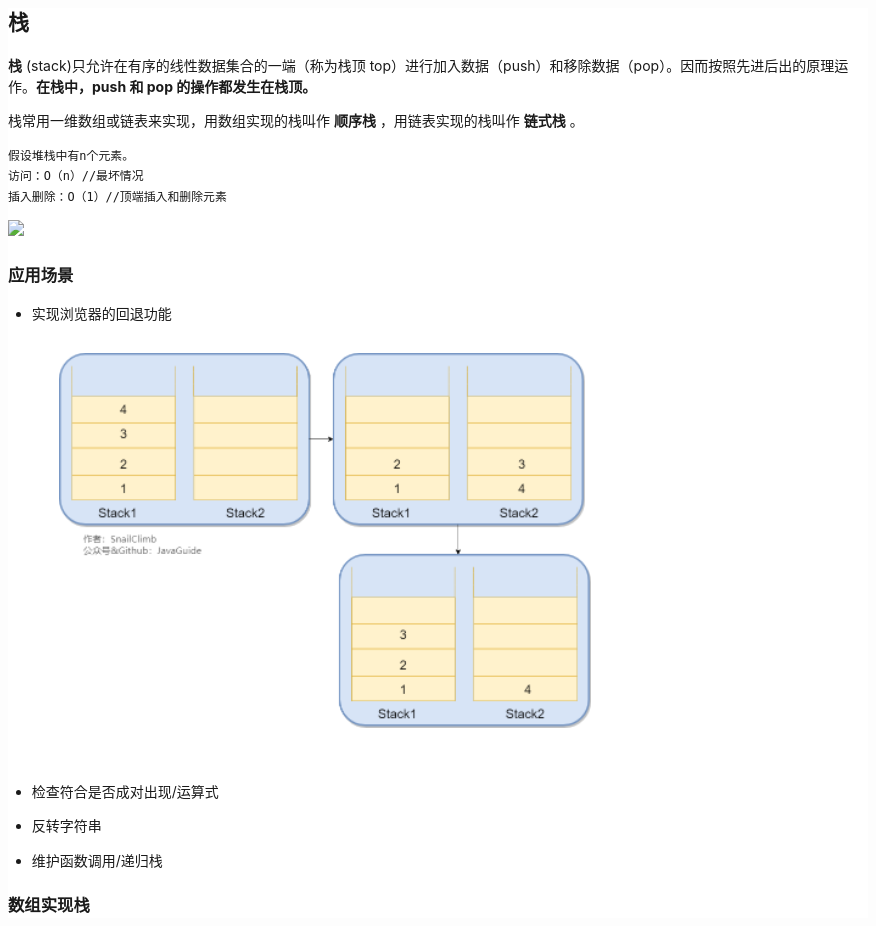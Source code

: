 





## 栈

**栈** (stack)只允许在有序的线性数据集合的一端（称为栈顶 top）进行加入数据（push）和移除数据（pop）。因而按照先进后出的原理运作。**在栈中，push 和 pop 的操作都发生在栈顶。**

栈常用一维数组或链表来实现，用数组实现的栈叫作 **顺序栈** ，用链表实现的栈叫作 **链式栈** 。

```
假设堆栈中有n个元素。
访问：O（n）//最坏情况
插入删除：O（1）//顶端插入和删除元素
```

![](../img/栈.png)

### 应用场景

- 实现浏览器的回退功能

  ![1649495504527](../img/1649495504527.png)

- 检查符合是否成对出现/运算式

- 反转字符串

- 维护函数调用/递归栈

### 数组实现栈
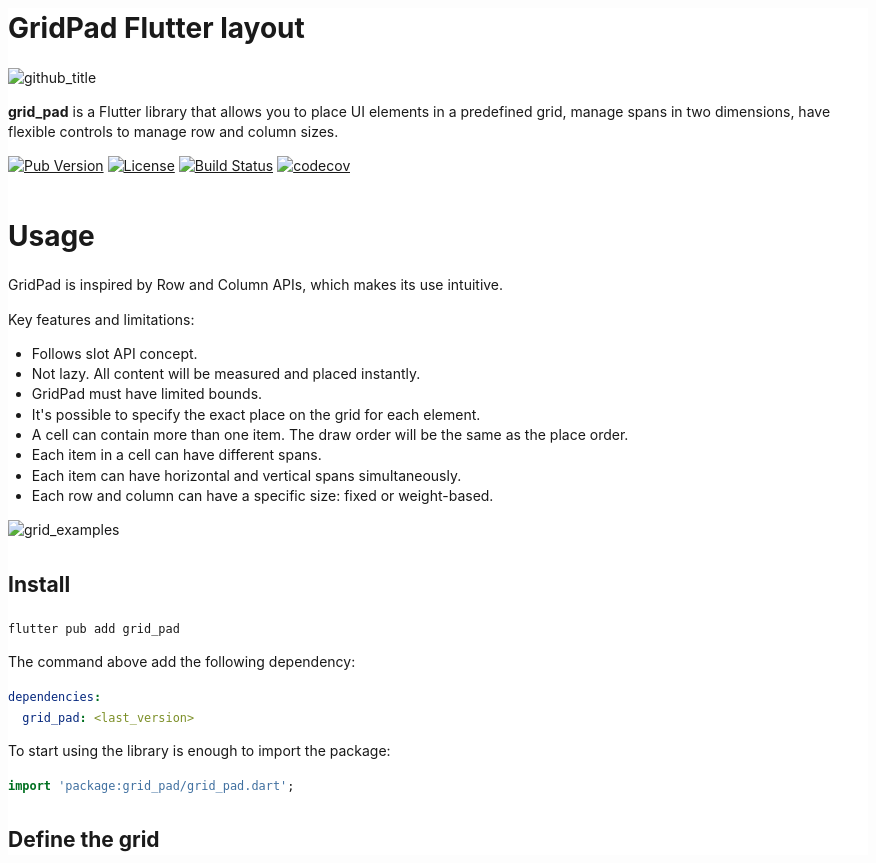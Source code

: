 # GridPad Flutter layout

![github_title](https://github.com/landarskiy/gridpad_flutter/assets/2251498/f50dfd02-92cf-4789-ab78-204af7610ccc)

**grid_pad** is a Flutter library that allows you to place UI elements in a predefined grid,
manage spans in two dimensions, have flexible controls to manage row and column sizes.

[![Pub Version](https://img.shields.io/pub/v/grid_pad?color=blue)](https://pub.dev/packages/grid_pad)
[![License](https://img.shields.io/badge/License-MIT-blue.svg)](https://opensource.org/licenses/MIT)
[![Build Status](https://github.com/touchlane/gridpad_flutter/actions/workflows/quality.yml/badge.svg)](https://github.com/touchlane/gridpad_flutter/actions)
[![codecov](https://codecov.io/gh/touchlane/gridpad_flutter/branch/master/graph/badge.svg?token=MIUHAFNRPI)](https://codecov.io/gh/touchlane/gridpad_flutter)

# Usage

GridPad is inspired by Row and Column APIs, which makes its use intuitive.

Key features and limitations:

* Follows slot API concept.
* Not lazy. All content will be measured and placed instantly.
* GridPad must have limited bounds.
* It's possible to specify the exact place on the grid for each element.
* A cell can contain more than one item. The draw order will be the same as the place order.
* Each item in a cell can have different spans.
* Each item can have horizontal and vertical spans simultaneously.
* Each row and column can have a specific size: fixed or weight-based.

![grid_examples](https://github.com/landarskiy/gridpad_flutter/assets/2251498/0617750b-cd3d-4b93-97b8-8a3b8703e25b)

## Install

```shell
flutter pub add grid_pad
```

The command above add the following dependency:

```yaml
dependencies:
  grid_pad: <last_version>
```

To start using the library is enough to import the package:

```dart
import 'package:grid_pad/grid_pad.dart';
```

## Define the grid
++++++
◆ **Requirement**
The records above are to be transcribed word for word. Skip the images.

◆ **Exercise output**
Source code

: 





## 栈

**栈** (stack)只允许在有序的线性数据集合的一端（称为栈顶 top）进行加入数据（push）和移除数据（pop）。因而按照先进后出的原理运作。**在栈中，push 和 pop 的操作都发生在栈顶。**

栈常用一维数组或链表来实现，用数组实现的栈叫作 **顺序栈** ，用链表实现的栈叫作 **链式栈** 。

```
假设堆栈中有n个元素。
访问：O（n）//最坏情况
插入删除：O（1）//顶端插入和删除元素
```

![](../img/栈.png)

### 应用场景

- 实现浏览器的回退功能

  ![1649495504527](../img/1649495504527.png)

- 检查符合是否成对出现/运算式

- 反转字符串

- 维护函数调用/递归栈

### 数组实现栈
Source code

: # GridPad Flutter layout

![github_title](https://github.com/landarskiy/gridpad_flutter/assets/2251498/f50dfd02-92cf-4789-ab78-204af7610ccc)

**grid_pad** is a Flutter library that allows you to place UI elements in a predefined grid,
manage spans in two dimensions, have flexible controls to manage row and column sizes.

[![Pub Version](https://img.shields.io/pub/v/grid_pad?color=blue)](https://pub.dev/packages/grid_pad)
[![License](https://img.shields.io/badge/License-MIT-blue.svg)](https://opensource.org/licenses/MIT)
[![Build Status](https://github.com/touchlane/gridpad_flutter/actions/workflows/quality.yml/badge.svg)](https://github.com/touchlane/gridpad_flutter/actions)
[![codecov](https://codecov.io/gh/touchlane/gridpad_flutter/branch/master/graph/badge.svg?token=MIUHAFNRPI)](https://codecov.io/gh/touchlane/gridpad_flutter)

# Usage

GridPad is inspired by Row and Column APIs, which makes its use intuitive.

Key features and limitations:

* Follows slot API concept.
* Not lazy. All content will be measured and placed instantly.
* GridPad must have limited bounds.
* It's possible to specify the exact place on the grid for each element.
* A cell can contain more than one item. The draw order will be the same as the place order.
* Each item in a cell can have different spans.
* Each item can have horizontal and vertical spans simultaneously.
* Each row and column can have a specific size: fixed or weight-based.

![grid_examples](https://github.com/landarskiy/gridpad_flutter/assets/2251498/0617750b-cd3d-4b93-97b8-8a3b8703e25b)

## Install

```shell
flutter pub add grid_pad
```

The command above add the following dependency:

```yaml
dependencies:
  grid_pad: <last_version>
```

To start using the library is enough to import the package:

```dart
import 'package:grid_pad/grid_pad.dart';
```

## Define the grid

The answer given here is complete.